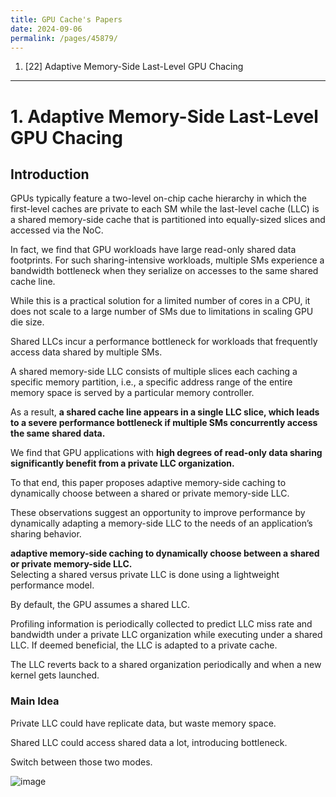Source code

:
 ```yaml
---
title: GPU Cache's Papers
date: 2024-09-06
permalink: /pages/45879/
---
```


1. [22] Adaptive Memory-Side Last-Level GPU Chacing


---

# 1. Adaptive Memory-Side Last-Level GPU Chacing
## Introduction

GPUs typically feature a two-level on-chip cache hierarchy in which the first-level caches are private to each SM while the last-level cache (LLC) is a shared memory-side cache that is partitioned into
equally-sized slices and accessed via the NoC.

In fact, we find that GPU workloads have large read-only shared data footprints. For such sharing-intensive workloads, multiple SMs experience a bandwidth bottleneck when
they serialize on accesses to the same shared cache line.

While this is a practical solution for a limited number of cores in a CPU, it does not scale to a large number of SMs due to limitations in scaling GPU die size.

Shared LLCs incur a performance bottleneck for workloads that frequently access data shared by multiple SMs.

A shared memory-side LLC consists of multiple slices each caching a specific memory partition, i.e., a specific address range of the entire memory space is served by a particular
memory controller.

As a result, **a shared cache line appears in a single LLC slice, which leads to a severe performance bottleneck if multiple SMs concurrently access the same shared data.**

We find that GPU applications with **high degrees of read-only data sharing significantly benefit from a private LLC organization.**

To that end, this paper proposes adaptive memory-side caching to dynamically choose between a shared or private memory-side LLC.

These observations suggest an opportunity to improve performance by dynamically adapting a memory-side LLC to the needs of an application’s sharing behavior.

**adaptive memory-side caching to dynamically choose between a shared or private memory-side LLC.** \
Selecting a shared versus private LLC is done using a lightweight performance model.

By default, the GPU assumes a shared LLC.

Profiling information is periodically collected to predict LLC miss rate and bandwidth under a private LLC organization while executing under a shared LLC. If deemed beneficial, the LLC is adapted to
a private cache.

The LLC reverts back to a shared organization periodically and when a new kernel gets launched.

### Main Idea

Private LLC could have replicate data, but waste memory space.

Shared LLC could access shared data a lot, introducing bottleneck.

Switch between those two modes.

![image](https://github.com/user-attachments/assets/8138dd9c-12e8-430d-8c65-43cae6d84a53)
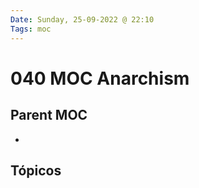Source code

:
 ```yaml
---
Date: Sunday, 25-09-2022 @ 22:10
Tags: moc
---
```

# 040 MOC Anarchism

## Parent MOC
- 

## Tópicos
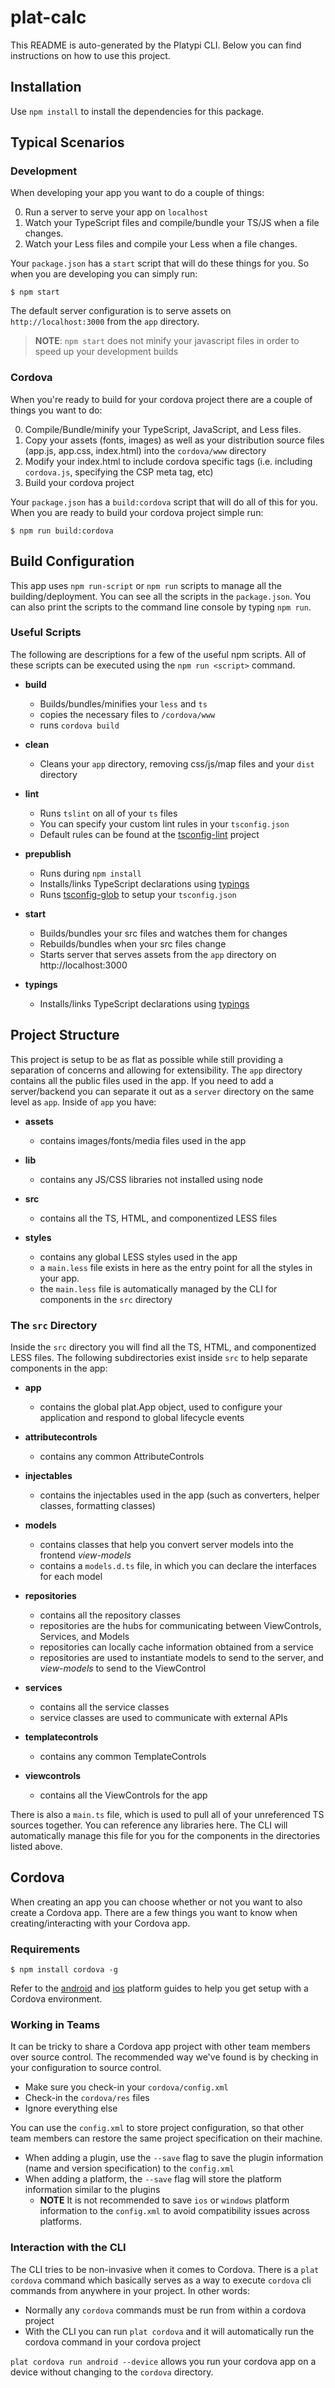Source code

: # plat-calc

This README is auto-generated by the Platypi CLI. Below you can find instructions on how to use this project.

## Installation

Use `npm install` to install the dependencies for this package.

## Typical Scenarios

### Development

When developing your app you want to do a couple of things:

0. Run a server to serve your app on `localhost`
0. Watch your TypeScript files and compile/bundle your TS/JS when a file changes.
0. Watch your Less files and compile your Less when a file changes.

Your `package.json` has a `start` script that will do these things for you. So when you are developing you can simply run:

```
$ npm start
```

The default server configuration is to serve assets on `http://localhost:3000` from the `app` directory.

> **NOTE**: `npm start` does not minify your javascript files in order to speed up your development builds

### Cordova

When you're ready to build for your cordova project there are a couple of things you want to do:

0. Compile/Bundle/minify your TypeScript, JavaScript, and Less files.
0. Copy your assets (fonts, images) as well as your distribution source files (app.js, app.css, index.html) into the `cordova/www` directory
0. Modify your index.html to include cordova specific tags (i.e. including `cordova.js`, specifying the CSP meta tag, etc)
0. Build your cordova project

Your `package.json` has a `build:cordova` script that will do all of this for you. When you are ready to build your cordova project simple run:

```
$ npm run build:cordova
```

## Build Configuration

This app uses `npm run-script` or `npm run` scripts to manage all the building/deployment. You can see all
the scripts in the `package.json`. You can also print the scripts to the command line console by typing `npm run`.

### Useful Scripts

The following are descriptions for a few of the useful npm scripts. All of these scripts can be executed using the `npm run <script>` command.

- **build**
  - Builds/bundles/minifies your `less` and `ts`
  - copies the necessary files to `/cordova/www`
  - runs `cordova build`

- **clean**
  - Cleans your `app` directory, removing css/js/map files and your `dist` directory

- **lint**
  - Runs `tslint` on all of your `ts` files
  - You can specify your custom lint rules in your `tsconfig.json`
  - Default rules can be found at the [tsconfig-lint](https://github.com/wjohnsto/tsconfig-lint#user-content-default-rules) project

- **prepublish**
  - Runs during `npm install`
  - Installs/links TypeScript declarations using [typings](https://github.com/typings/typings)
  - Runs [tsconfig-glob](https://github.com/wjohnsto/tsconfig-glob) to setup your `tsconfig.json`

- **start**
  - Builds/bundles your src files and watches them for changes
  - Rebuilds/bundles when your src files change
  - Starts server that serves assets from the `app` directory on http://localhost:3000

- **typings**
  - Installs/links TypeScript declarations using [typings](https://github.com/typings/typings)

## Project Structure

This project is setup to be as flat as possible while still providing a separation of concerns and allowing for extensibility.
The `app` directory contains all the public files used in the app. If you need to add a server/backend you can separate it out
as a `server` directory on the same level as `app`. Inside of `app` you have:

- **assets**
  - contains images/fonts/media files used in the app

- **lib**
  - contains any JS/CSS libraries not installed using node

- **src**
  - contains all the TS, HTML, and componentized LESS files

- **styles**
  - contains any global LESS styles used in the app
  - a `main.less` file exists in here as the entry point for all the styles in your app.
  - the `main.less` file is automatically managed by the CLI for components in the `src` directory

### The `src` Directory

Inside the `src` directory you will find all the TS, HTML, and componentized LESS files. The following subdirectories exist
inside `src` to help separate components in the app:

- **app**
  - contains the global plat.App object, used to configure your application and respond to global lifecycle events

- **attributecontrols**
  - contains any common AttributeControls

- **injectables**
  - contains the injectables used in the app (such as converters, helper classes, formatting classes)

- **models**
  - contains classes that help you convert server models into the frontend *view-models*
  - contains a `models.d.ts` file, in which you can declare the interfaces for each model

- **repositories**
  - contains all the repository classes
  - repositories are the hubs for communicating between ViewControls, Services, and Models
  - repositories can locally cache information obtained from a service
  - repositories are used to instantiate models to send to the server, and *view-models* to send to the ViewControl

- **services**
  - contains all the service classes
  - service classes are used to communicate with external APIs

- **templatecontrols**
  - contains any common TemplateControls

- **viewcontrols**
  - contains all the ViewControls for the app

There is also a `main.ts` file, which is used to pull all of your unreferenced TS sources together. You can reference any libraries
here. The CLI will automatically manage this file for you for the components in the directories listed above.

## Cordova

When creating an app you can choose whether or not you want to also create a Cordova app. There are a few things you want to know when creating/interacting with your Cordova app.

### Requirements

```
$ npm install cordova -g
```

Refer to the [android](http://cordova.apache.org/docs/en/edge/guide_platforms_android_index.md.html#Android%20Platform%20Guide) and [ios](http://cordova.apache.org/docs/en/edge/guide_platforms_ios_index.md.html#iOS%20Platform%20Guide)
platform guides to help you get setup with a Cordova environment.

### Working in Teams

It can be tricky to share a Cordova app project with other team members over source control. The recommended way we've found is by checking in your configuration to source control.

- Make sure you check-in your `cordova/config.xml`
- Check-in the `cordova/res` files
- Ignore everything else

You can use the `config.xml` to store project configuration, so that other team members can restore the same project specification on their machine.

- When adding a plugin, use the `--save` flag to save the plugin information (name and version specification) to the `config.xml`
- When adding a platform, the `--save` flag will store the platform information similar to the plugins
  - **NOTE** It is not recommended to save `ios` or `windows` platform information to the `config.xml` to avoid compatibility issues across platforms.

### Interaction with the CLI

The CLI tries to be non-invasive when it comes to Cordova. There is a `plat cordova` command which basically serves as a way to execute `cordova`
cli commands from anywhere in your project. In other words:

- Normally any `cordova` commands must be run from within a cordova project
- With the CLI you can run `plat cordova` and it will automatically run the cordova command in your cordova project

`plat cordova run android --device` allows you run your cordova app on a device without changing to the `cordova` directory.
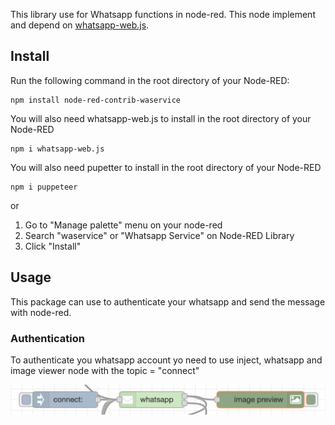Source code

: This library use for Whatsapp functions in node-red. This node implement and depend on [whatsapp-web.js](https://wwebjs.dev/).

## Install
Run the following command in the root directory of your Node-RED:
```
npm install node-red-contrib-waservice
```
You will also need whatsapp-web.js to install in the root directory of your Node-RED
```
npm i whatsapp-web.js
```
You will also need pupetter to install in the root directory of your Node-RED
```
npm i puppeteer
```
or

1. Go to "Manage palette" menu on your node-red
2. Search "waservice" or "Whatsapp Service" on Node-RED Library
3. Click "Install"

## Usage
This package can use to authenticate your whatsapp and send the message with node-red.

### Authentication
To authenticate you whatsapp account yo need to use inject, whatsapp and image viewer node with the topic = "connect"

![Plugin in action](https://github.com/imboost/node-red-contrib-waservice/blob/main/waservice_authentication.png?raw=true)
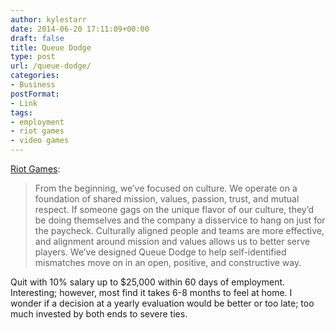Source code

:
 ```yaml
---
author: kylestarr
date: 2014-06-20 17:11:09+00:00
draft: false
title: Queue Dodge
type: post
url: /queue-dodge/
categories:
- Business
postFormat:
- Link
tags:
- employment
- riot games
- video games
---
```


[Riot Games](http://www.riotgames.com/articles/20140619/1304/announcing-queue-dodge):


<blockquote>From the beginning, we’ve focused on culture. We operate on a foundation of shared mission, values, passion, trust, and mutual respect. If someone gags on the unique flavor of our culture, they’d be doing themselves and the company a disservice to hang on just for the paycheck. Culturally aligned people and teams are more effective, and alignment around mission and values allows us to better serve players. We’ve designed Queue Dodge to help self-identified mismatches move on in an open, positive, and constructive way. </blockquote>


Quit with 10% salary up to $25,000 within 60 days of employment. Interesting; however, most find it takes 6-8 months to feel at home. I wonder if a decision at a yearly evaluation would be better or too late; too much invested by both ends to severe ties.
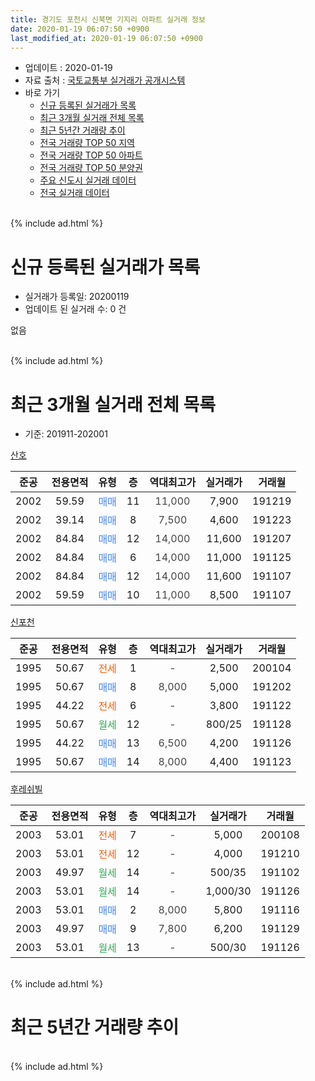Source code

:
 ```yaml
---
title: 경기도 포천시 신북면 기지리 아파트 실거래 정보
date: 2020-01-19 06:07:50 +0900
last_modified_at: 2020-01-19 06:07:50 +0900
---
```


* 업데이트 : 2020-01-19
* 자료 출처 : [국토교통부 실거래가 공개시스템](http://rt.molit.go.kr)
* 바로 가기
    * [신규 등록된 실거래가 목록](#신규-등록된-실거래가-목록)
    * [최근 3개월 실거래 전체 목록](#최근-3개월-실거래-전체-목록)
    * [최근 5년간 거래량 추이](#최근-5년간-거래량-추이)
    * [전국 거래량 TOP 50 지역](https://apt-info.github.io/apt-trade-info/최근-3개월-전국에서-가장-거래가-많이-발생한-지역)
    * [전국 거래량 TOP 50 아파트](https://apt-info.github.io/apt-trade-info/최근-3개월-전국에서-가장-거래가-많이-발생한-아파트)
    * [전국 거래량 TOP 50 분양권](https://apt-info.github.io/apt-trade-info/최근-3개월-전국에서-가장-거래가-많이-발생한-분양권)
    * [주요 신도시 실거래 데이터](https://apt-info.github.io/apt-trade-info/주요-신도시)
    * [전국 실거래 데이터](https://apt-info.github.io/apt-trade-info/전국)
<br>
{% include ad.html %}
<br>

# 신규 등록된 실거래가 목록
* 실거래가 등록일: 20200119
* 업데이트 된 실거래 수: 0 건

없음

<br>
{% include ad.html %}
<br>

# 최근 3개월 실거래 전체 목록
* 기준: 201911-202001


[산호](https://search.naver.com/search.naver?query=%EA%B2%BD%EA%B8%B0%EB%8F%84+%ED%8F%AC%EC%B2%9C%EC%8B%9C+%EC%8B%A0%EB%B6%81%EB%A9%B4+%EA%B8%B0%EC%A7%80%EB%A6%AC+%EC%82%B0%ED%98%B8)

|준공|전용면적|유형|층|역대최고가|실거래가|거래월|
|:---:|:---:|:---:|:---:|:---:|:---:|:---:|
|2002|59.59|<span style="color:#4285f3">매매</span>|11|<span style="color:#444444">11,000</span>|7,900|191219|
|2002|39.14|<span style="color:#4285f3">매매</span>|8|<span style="color:#444444">7,500</span>|4,600|191223|
|2002|84.84|<span style="color:#4285f3">매매</span>|12|<span style="color:#444444">14,000</span>|11,600|191207|
|2002|84.84|<span style="color:#4285f3">매매</span>|6|<span style="color:#444444">14,000</span>|11,000|191125|
|2002|84.84|<span style="color:#4285f3">매매</span>|12|<span style="color:#444444">14,000</span>|11,600|191107|
|2002|59.59|<span style="color:#4285f3">매매</span>|10|<span style="color:#444444">11,000</span>|8,500|191107|

[신포천](https://search.naver.com/search.naver?query=%EA%B2%BD%EA%B8%B0%EB%8F%84+%ED%8F%AC%EC%B2%9C%EC%8B%9C+%EC%8B%A0%EB%B6%81%EB%A9%B4+%EA%B8%B0%EC%A7%80%EB%A6%AC+%EC%8B%A0%ED%8F%AC%EC%B2%9C)

|준공|전용면적|유형|층|역대최고가|실거래가|거래월|
|:---:|:---:|:---:|:---:|:---:|:---:|:---:|
|1995|50.67|<span style="color:#ff5a00">전세</span>|1|<span style="color:#444444">-</span>|2,500|200104|
|1995|50.67|<span style="color:#4285f3">매매</span>|8|<span style="color:#444444">8,000</span>|5,000|191202|
|1995|44.22|<span style="color:#ff5a00">전세</span>|6|<span style="color:#444444">-</span>|3,800|191122|
|1995|50.67|<span style="color:#34a853">월세</span>|12|<span style="color:#444444">-</span>|800/25|191128|
|1995|44.22|<span style="color:#4285f3">매매</span>|13|<span style="color:#444444">6,500</span>|4,200|191126|
|1995|50.67|<span style="color:#4285f3">매매</span>|14|<span style="color:#444444">8,000</span>|4,400|191123|

[후레쉬빌](https://search.naver.com/search.naver?query=%EA%B2%BD%EA%B8%B0%EB%8F%84+%ED%8F%AC%EC%B2%9C%EC%8B%9C+%EC%8B%A0%EB%B6%81%EB%A9%B4+%EA%B8%B0%EC%A7%80%EB%A6%AC+%ED%9B%84%EB%A0%88%EC%89%AC%EB%B9%8C)

|준공|전용면적|유형|층|역대최고가|실거래가|거래월|
|:---:|:---:|:---:|:---:|:---:|:---:|:---:|
|2003|53.01|<span style="color:#ff5a00">전세</span>|7|<span style="color:#444444">-</span>|5,000|200108|
|2003|53.01|<span style="color:#ff5a00">전세</span>|12|<span style="color:#444444">-</span>|4,000|191210|
|2003|49.97|<span style="color:#34a853">월세</span>|14|<span style="color:#444444">-</span>|500/35|191102|
|2003|53.01|<span style="color:#34a853">월세</span>|14|<span style="color:#444444">-</span>|1,000/30|191126|
|2003|53.01|<span style="color:#4285f3">매매</span>|2|<span style="color:#444444">8,000</span>|5,800|191116|
|2003|49.97|<span style="color:#4285f3">매매</span>|9|<span style="color:#444444">7,800</span>|6,200|191129|
|2003|53.01|<span style="color:#34a853">월세</span>|13|<span style="color:#444444">-</span>|500/30|191126|


<br>
{% include ad.html %}
<br>

# 최근 5년간 거래량 추이


<div style="width:100%;">
    <canvas id="deal_progress" height="200"></canvas>
</div>

<script>
new Chart(document.getElementById("deal_progress"), {
    type: 'line',
    data: {
        labels: ['201501','201502','201503','201504','201505','201506','201507','201508','201509','201510','201511','201512','201601','201602','201603','201604','201605','201606','201607','201608','201609','201610','201611','201612','201701','201702','201703','201704','201705','201706','201707','201708','201709','201710','201711','201712','201801','201802','201803','201804','201805','201806','201807','201808','201809','201810','201811','201812','201901','201902','201903','201904','201905','201906','201907','201908','201909','201910','201911','201912','202001'],
        datasets: [{
            label: '매매',
            pointRadius: 1,
            data: [7, 2, 9, 10, 11, 7, 9, 12, 8, 8, 9, 6, 8, 8, 12, 10, 8, 7, 7, 10, 9, 12, 10, 6, 4, 8, 12, 5, 8, 12, 12, 9, 3, 15, 5, 4, 3, 2, 9, 7, 5, 10, 5, 5, 6, 5, 3, 1, 3, 4, 7, 8, 3, 4, 3, 3, 8, 7, 7, 4, 0],
            borderColor: "rgba(255, 201, 14, 1)",
            backgroundColor: "rgba(255, 201, 14, 0.5)",
            fill: false,
            lineTension: 0
        },{
            label: '전월세',
            pointRadius: 1,
            data: [8, 12, 7, 7, 11, 5, 11, 9, 7, 10, 4, 6, 2, 9, 7, 4, 7, 11, 7, 5, 7, 8, 8, 6, 4, 7, 8, 7, 4, 10, 5, 4, 5, 4, 9, 2, 6, 5, 5, 6, 3, 8, 10, 4, 10, 8, 3, 7, 5, 10, 9, 1, 9, 2, 4, 10, 9, 8, 5, 1, 2],
            borderColor: "rgba(0, 141, 185, 1)",
            backgroundColor: "rgba(0, 141, 185, 0.5)",
            fill: false,
            lineTension: 0
        }
        ]
    },
    options: {
        responsive: true,
        title: {
            display: false
        },
        tooltips: {
            mode: 'index',
            intersect: false
        },
        hover: {
            mode: 'nearest',
            intersect: true
        },
        scales: {
            xAxes: [{
                display: true,
                scaleLabel: {
                    display: true,
                    labelString: '년/월'
                }
            }],
            yAxes: [{
                display: true,
                ticks: {
                    suggestedMin: 0,
                },
                scaleLabel: {
                    display: true,
                    labelString: '실거래 수'
                }
            }]
        }
    }
});

</script>


<br>
{% include ad.html %}
<br>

## YOUR INSTRUCTIONS:
Copy the entries above exactly, but only from the line holding "- **injectables**" through the line holding "- contains all the service classes", both included.

## WRITTEN ANSWER:
- **injectables**
  - contains the injectables used in the app (such as converters, helper classes, formatting classes)

- **models**
  - contains classes that help you convert server models into the frontend *view-models*
  - contains a `models.d.ts` file, in which you can declare the interfaces for each model

- **repositories**
  - contains all the repository classes
  - repositories are the hubs for communicating between ViewControls, Services, and Models
  - repositories can locally cache information obtained from a service
  - repositories are used to instantiate models to send to the server, and *view-models* to send to the ViewControl

- **services**
  - contains all the service classes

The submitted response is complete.